[Directions for this task]
Return the records that follow unaltered. Omit every picture.

Saved data entries:
• • • •

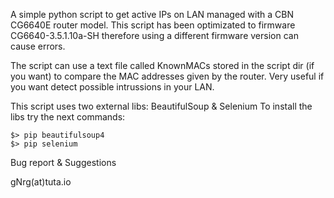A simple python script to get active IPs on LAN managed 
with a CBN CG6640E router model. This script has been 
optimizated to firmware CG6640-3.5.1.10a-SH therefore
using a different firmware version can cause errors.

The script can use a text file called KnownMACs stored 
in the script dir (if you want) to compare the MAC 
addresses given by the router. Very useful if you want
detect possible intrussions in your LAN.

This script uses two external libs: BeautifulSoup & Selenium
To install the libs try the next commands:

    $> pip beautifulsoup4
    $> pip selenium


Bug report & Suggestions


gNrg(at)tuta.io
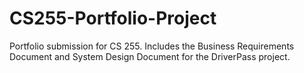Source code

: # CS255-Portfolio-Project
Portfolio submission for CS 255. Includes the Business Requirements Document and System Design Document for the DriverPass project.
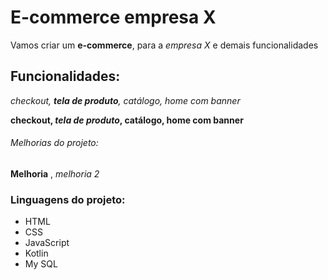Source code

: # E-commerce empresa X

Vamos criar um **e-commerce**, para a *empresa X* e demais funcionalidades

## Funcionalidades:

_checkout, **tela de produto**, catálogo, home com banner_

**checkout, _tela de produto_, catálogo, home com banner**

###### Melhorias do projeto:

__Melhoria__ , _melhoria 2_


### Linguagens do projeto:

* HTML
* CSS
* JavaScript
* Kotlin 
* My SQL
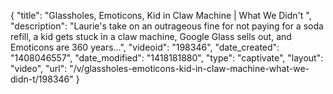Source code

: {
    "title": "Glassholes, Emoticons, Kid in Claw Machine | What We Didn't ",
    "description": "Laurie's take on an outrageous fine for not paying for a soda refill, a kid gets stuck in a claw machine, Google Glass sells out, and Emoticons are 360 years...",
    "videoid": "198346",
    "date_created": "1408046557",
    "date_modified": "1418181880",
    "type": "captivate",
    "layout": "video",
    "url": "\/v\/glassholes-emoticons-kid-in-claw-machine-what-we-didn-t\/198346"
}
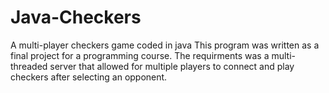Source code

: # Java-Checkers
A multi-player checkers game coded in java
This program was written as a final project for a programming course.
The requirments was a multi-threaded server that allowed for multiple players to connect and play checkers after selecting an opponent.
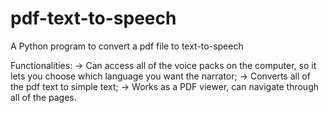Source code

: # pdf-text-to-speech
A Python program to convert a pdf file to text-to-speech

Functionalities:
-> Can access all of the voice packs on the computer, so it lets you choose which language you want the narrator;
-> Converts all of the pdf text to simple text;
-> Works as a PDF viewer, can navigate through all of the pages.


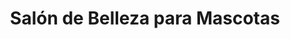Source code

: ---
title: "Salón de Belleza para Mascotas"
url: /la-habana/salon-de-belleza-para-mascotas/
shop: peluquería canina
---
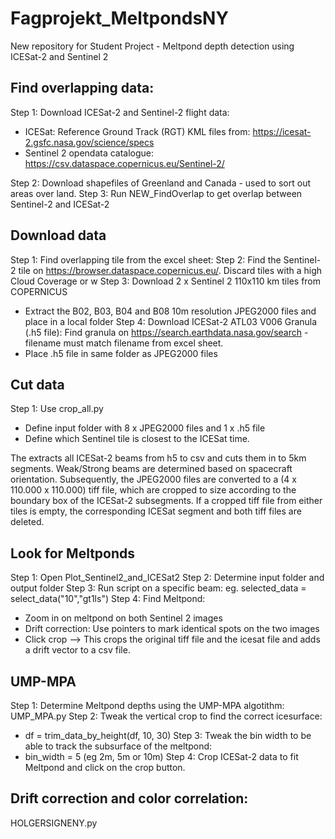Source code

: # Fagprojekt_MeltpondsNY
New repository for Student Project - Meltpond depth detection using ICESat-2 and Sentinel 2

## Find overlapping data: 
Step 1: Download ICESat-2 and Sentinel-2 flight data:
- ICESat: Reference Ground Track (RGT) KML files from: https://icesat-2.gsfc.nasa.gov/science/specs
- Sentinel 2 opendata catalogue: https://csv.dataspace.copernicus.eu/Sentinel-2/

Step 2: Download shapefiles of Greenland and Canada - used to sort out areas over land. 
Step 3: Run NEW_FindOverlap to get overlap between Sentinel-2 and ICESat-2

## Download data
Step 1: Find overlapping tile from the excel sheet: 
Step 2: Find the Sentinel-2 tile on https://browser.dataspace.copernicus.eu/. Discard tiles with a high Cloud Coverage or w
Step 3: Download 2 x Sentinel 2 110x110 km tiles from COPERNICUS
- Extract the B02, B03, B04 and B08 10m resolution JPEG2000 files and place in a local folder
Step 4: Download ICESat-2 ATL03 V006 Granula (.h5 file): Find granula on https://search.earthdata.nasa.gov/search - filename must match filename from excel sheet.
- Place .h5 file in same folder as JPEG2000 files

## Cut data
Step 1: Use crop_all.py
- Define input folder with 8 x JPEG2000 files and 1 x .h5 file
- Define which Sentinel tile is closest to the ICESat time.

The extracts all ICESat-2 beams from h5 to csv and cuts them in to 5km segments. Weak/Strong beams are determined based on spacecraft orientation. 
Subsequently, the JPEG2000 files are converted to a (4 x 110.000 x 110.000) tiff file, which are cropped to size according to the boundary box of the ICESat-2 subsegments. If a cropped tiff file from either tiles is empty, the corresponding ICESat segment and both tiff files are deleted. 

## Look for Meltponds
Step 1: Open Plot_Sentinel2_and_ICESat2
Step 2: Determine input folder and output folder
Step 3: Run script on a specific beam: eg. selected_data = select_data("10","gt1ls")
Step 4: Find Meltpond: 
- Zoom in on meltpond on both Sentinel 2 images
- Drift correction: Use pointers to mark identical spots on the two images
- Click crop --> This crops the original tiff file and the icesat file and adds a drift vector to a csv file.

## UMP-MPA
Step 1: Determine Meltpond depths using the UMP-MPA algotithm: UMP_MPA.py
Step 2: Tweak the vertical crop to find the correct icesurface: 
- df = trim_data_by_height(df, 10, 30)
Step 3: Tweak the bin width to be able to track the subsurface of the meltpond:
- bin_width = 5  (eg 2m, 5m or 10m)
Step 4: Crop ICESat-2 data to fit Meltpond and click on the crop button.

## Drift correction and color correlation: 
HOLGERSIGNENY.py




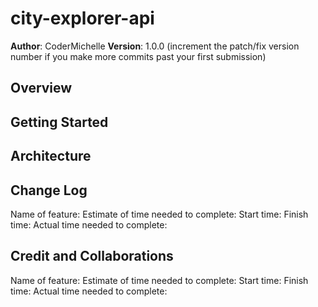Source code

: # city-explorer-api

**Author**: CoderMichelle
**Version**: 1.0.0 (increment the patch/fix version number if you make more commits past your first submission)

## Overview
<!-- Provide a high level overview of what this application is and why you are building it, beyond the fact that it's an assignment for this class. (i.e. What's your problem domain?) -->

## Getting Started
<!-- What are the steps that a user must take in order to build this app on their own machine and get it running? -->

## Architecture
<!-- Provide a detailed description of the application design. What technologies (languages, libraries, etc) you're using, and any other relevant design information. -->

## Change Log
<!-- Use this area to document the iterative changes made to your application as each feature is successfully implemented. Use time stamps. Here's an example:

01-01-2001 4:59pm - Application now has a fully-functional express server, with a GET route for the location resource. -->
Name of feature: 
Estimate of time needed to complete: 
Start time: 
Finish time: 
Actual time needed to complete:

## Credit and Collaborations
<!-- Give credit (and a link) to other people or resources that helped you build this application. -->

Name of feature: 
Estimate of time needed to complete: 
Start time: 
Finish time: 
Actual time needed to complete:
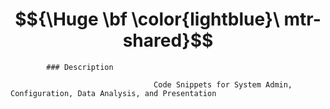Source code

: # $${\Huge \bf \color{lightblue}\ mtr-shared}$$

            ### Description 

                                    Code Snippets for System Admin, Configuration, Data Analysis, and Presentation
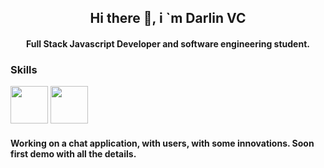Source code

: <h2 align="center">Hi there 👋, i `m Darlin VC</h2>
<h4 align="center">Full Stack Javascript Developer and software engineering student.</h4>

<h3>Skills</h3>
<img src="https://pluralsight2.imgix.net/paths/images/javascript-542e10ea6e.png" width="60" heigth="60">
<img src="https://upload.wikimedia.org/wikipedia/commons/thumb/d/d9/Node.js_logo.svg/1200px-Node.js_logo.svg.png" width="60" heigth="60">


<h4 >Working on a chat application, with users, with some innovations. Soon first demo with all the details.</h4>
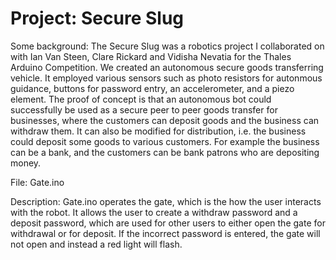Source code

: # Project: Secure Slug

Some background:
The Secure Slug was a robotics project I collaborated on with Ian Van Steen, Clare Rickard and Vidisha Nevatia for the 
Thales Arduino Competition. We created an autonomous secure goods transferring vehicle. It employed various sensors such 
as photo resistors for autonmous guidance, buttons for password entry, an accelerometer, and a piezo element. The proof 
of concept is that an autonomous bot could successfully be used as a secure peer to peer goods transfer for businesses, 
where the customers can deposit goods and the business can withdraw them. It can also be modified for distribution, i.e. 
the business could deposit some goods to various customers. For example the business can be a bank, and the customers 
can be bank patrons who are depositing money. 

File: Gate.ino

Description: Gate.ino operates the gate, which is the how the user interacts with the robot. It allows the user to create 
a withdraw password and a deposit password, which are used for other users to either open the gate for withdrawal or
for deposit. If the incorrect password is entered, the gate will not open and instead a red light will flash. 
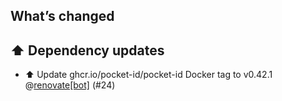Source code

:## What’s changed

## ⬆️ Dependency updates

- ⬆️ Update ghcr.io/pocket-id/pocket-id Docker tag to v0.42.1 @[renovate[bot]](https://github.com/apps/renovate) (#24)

• • • •

[Answer below]
A simple python script to get active IPs on LAN managed 
with a CBN CG6640E router model. This script has been 
optimizated to firmware CG6640-3.5.1.10a-SH therefore
using a different firmware version can cause errors.

The script can use a text file called KnownMACs stored 
in the script dir (if you want) to compare the MAC 
addresses given by the router. Very useful if you want
detect possible intrussions in your LAN.

This script uses two external libs: BeautifulSoup & Selenium
To install the libs try the next commands:

    $> pip beautifulsoup4
    $> pip selenium


Bug report & Suggestions


gNrg(at)tuta.io
Source code

: # CS255-Portfolio-Project
Portfolio submission for CS 255. Includes the Business Requirements Document and System Design Document for the DriverPass project.
Source code

: # E-commerce empresa X

Vamos criar um **e-commerce**, para a *empresa X* e demais funcionalidades

## Funcionalidades:

_checkout, **tela de produto**, catálogo, home com banner_

**checkout, _tela de produto_, catálogo, home com banner**

###### Melhorias do projeto:

__Melhoria__ , _melhoria 2_


### Linguagens do projeto:

* HTML
* CSS
* JavaScript
* Kotlin 
* My SQL
Source code

: {
    "title": "Glassholes, Emoticons, Kid in Claw Machine | What We Didn't ",
    "description": "Laurie's take on an outrageous fine for not paying for a soda refill, a kid gets stuck in a claw machine, Google Glass sells out, and Emoticons are 360 years...",
    "videoid": "198346",
    "date_created": "1408046557",
    "date_modified": "1418181880",
    "type": "captivate",
    "layout": "video",
    "url": "\/v\/glassholes-emoticons-kid-in-claw-machine-what-we-didn-t\/198346"
}
Source code

: # Java-Checkers
A multi-player checkers game coded in java
This program was written as a final project for a programming course.
The requirments was a multi-threaded server that allowed for multiple players to connect and play checkers after selecting an opponent.
Source code

: # pdf-text-to-speech
A Python program to convert a pdf file to text-to-speech

Functionalities:
-> Can access all of the voice packs on the computer, so it lets you choose which language you want the narrator;
-> Converts all of the pdf text to simple text;
-> Works as a PDF viewer, can navigate through all of the pages.


Source code

: ---
title: "Salón de Belleza para Mascotas"
url: /la-habana/salon-de-belleza-para-mascotas/
shop: peluquería canina
---
Source code

: # Fagprojekt_MeltpondsNY
New repository for Student Project - Meltpond depth detection using ICESat-2 and Sentinel 2

## Find overlapping data: 
Step 1: Download ICESat-2 and Sentinel-2 flight data:
- ICESat: Reference Ground Track (RGT) KML files from: https://icesat-2.gsfc.nasa.gov/science/specs
- Sentinel 2 opendata catalogue: https://csv.dataspace.copernicus.eu/Sentinel-2/

Step 2: Download shapefiles of Greenland and Canada - used to sort out areas over land. 
Step 3: Run NEW_FindOverlap to get overlap between Sentinel-2 and ICESat-2

## Download data
Step 1: Find overlapping tile from the excel sheet: 
Step 2: Find the Sentinel-2 tile on https://browser.dataspace.copernicus.eu/. Discard tiles with a high Cloud Coverage or w
Step 3: Download 2 x Sentinel 2 110x110 km tiles from COPERNICUS
- Extract the B02, B03, B04 and B08 10m resolution JPEG2000 files and place in a local folder
Step 4: Download ICESat-2 ATL03 V006 Granula (.h5 file): Find granula on https://search.earthdata.nasa.gov/search - filename must match filename from excel sheet.
- Place .h5 file in same folder as JPEG2000 files

## Cut data
Step 1: Use crop_all.py
- Define input folder with 8 x JPEG2000 files and 1 x .h5 file
- Define which Sentinel tile is closest to the ICESat time.

The extracts all ICESat-2 beams from h5 to csv and cuts them in to 5km segments. Weak/Strong beams are determined based on spacecraft orientation. 
Subsequently, the JPEG2000 files are converted to a (4 x 110.000 x 110.000) tiff file, which are cropped to size according to the boundary box of the ICESat-2 subsegments. If a cropped tiff file from either tiles is empty, the corresponding ICESat segment and both tiff files are deleted. 

## Look for Meltponds
Step 1: Open Plot_Sentinel2_and_ICESat2
Step 2: Determine input folder and output folder
Step 3: Run script on a specific beam: eg. selected_data = select_data("10","gt1ls")
Step 4: Find Meltpond: 
- Zoom in on meltpond on both Sentinel 2 images
- Drift correction: Use pointers to mark identical spots on the two images
- Click crop --> This crops the original tiff file and the icesat file and adds a drift vector to a csv file.

## UMP-MPA
Step 1: Determine Meltpond depths using the UMP-MPA algotithm: UMP_MPA.py
Step 2: Tweak the vertical crop to find the correct icesurface: 
- df = trim_data_by_height(df, 10, 30)
Step 3: Tweak the bin width to be able to track the subsurface of the meltpond:
- bin_width = 5  (eg 2m, 5m or 10m)
Step 4: Crop ICESat-2 data to fit Meltpond and click on the crop button.

## Drift correction and color correlation: 
HOLGERSIGNENY.py




Source code

: # city-explorer-api

**Author**: CoderMichelle
**Version**: 1.0.0 (increment the patch/fix version number if you make more commits past your first submission)

## Overview
<!-- Provide a high level overview of what this application is and why you are building it, beyond the fact that it's an assignment for this class. (i.e. What's your problem domain?) -->

## Getting Started
<!-- What are the steps that a user must take in order to build this app on their own machine and get it running? -->

## Architecture
<!-- Provide a detailed description of the application design. What technologies (languages, libraries, etc) you're using, and any other relevant design information. -->

## Change Log
<!-- Use this area to document the iterative changes made to your application as each feature is successfully implemented. Use time stamps. Here's an example:

01-01-2001 4:59pm - Application now has a fully-functional express server, with a GET route for the location resource. -->
Name of feature: 
Estimate of time needed to complete: 
Start time: 
Finish time: 
Actual time needed to complete:

## Credit and Collaborations
<!-- Give credit (and a link) to other people or resources that helped you build this application. -->

Name of feature: 
Estimate of time needed to complete: 
Start time: 
Finish time: 
Actual time needed to complete:
Source code

: # $${\Huge \bf \color{lightblue}\ mtr-shared}$$

            ### Description 

                                    Code Snippets for System Admin, Configuration, Data Analysis, and Presentation
Source code

: <h2 align="center">Hi there 👋, i `m Darlin VC</h2>
<h4 align="center">Full Stack Javascript Developer and software engineering student.</h4>

<h3>Skills</h3>
<img src="https://pluralsight2.imgix.net/paths/images/javascript-542e10ea6e.png" width="60" heigth="60">
<img src="https://upload.wikimedia.org/wikipedia/commons/thumb/d/d9/Node.js_logo.svg/1200px-Node.js_logo.svg.png" width="60" heigth="60">


<h4 >Working on a chat application, with users, with some innovations. Soon first demo with all the details.</h4>
Source code

: # Project: Secure Slug

Some background:
The Secure Slug was a robotics project I collaborated on with Ian Van Steen, Clare Rickard and Vidisha Nevatia for the 
Thales Arduino Competition. We created an autonomous secure goods transferring vehicle. It employed various sensors such 
as photo resistors for autonmous guidance, buttons for password entry, an accelerometer, and a piezo element. The proof 
of concept is that an autonomous bot could successfully be used as a secure peer to peer goods transfer for businesses, 
where the customers can deposit goods and the business can withdraw them. It can also be modified for distribution, i.e. 
the business could deposit some goods to various customers. For example the business can be a bank, and the customers 
can be bank patrons who are depositing money. 

File: Gate.ino

Description: Gate.ino operates the gate, which is the how the user interacts with the robot. It allows the user to create 
a withdraw password and a deposit password, which are used for other users to either open the gate for withdrawal or
for deposit. If the incorrect password is entered, the gate will not open and instead a red light will flash. 
Source code

:## What’s changed

## ⬆️ Dependency updates

- ⬆️ Update ghcr.io/pocket-id/pocket-id Docker tag to v0.42.1 @[renovate[bot]](https://github.com/apps/renovate) (#24)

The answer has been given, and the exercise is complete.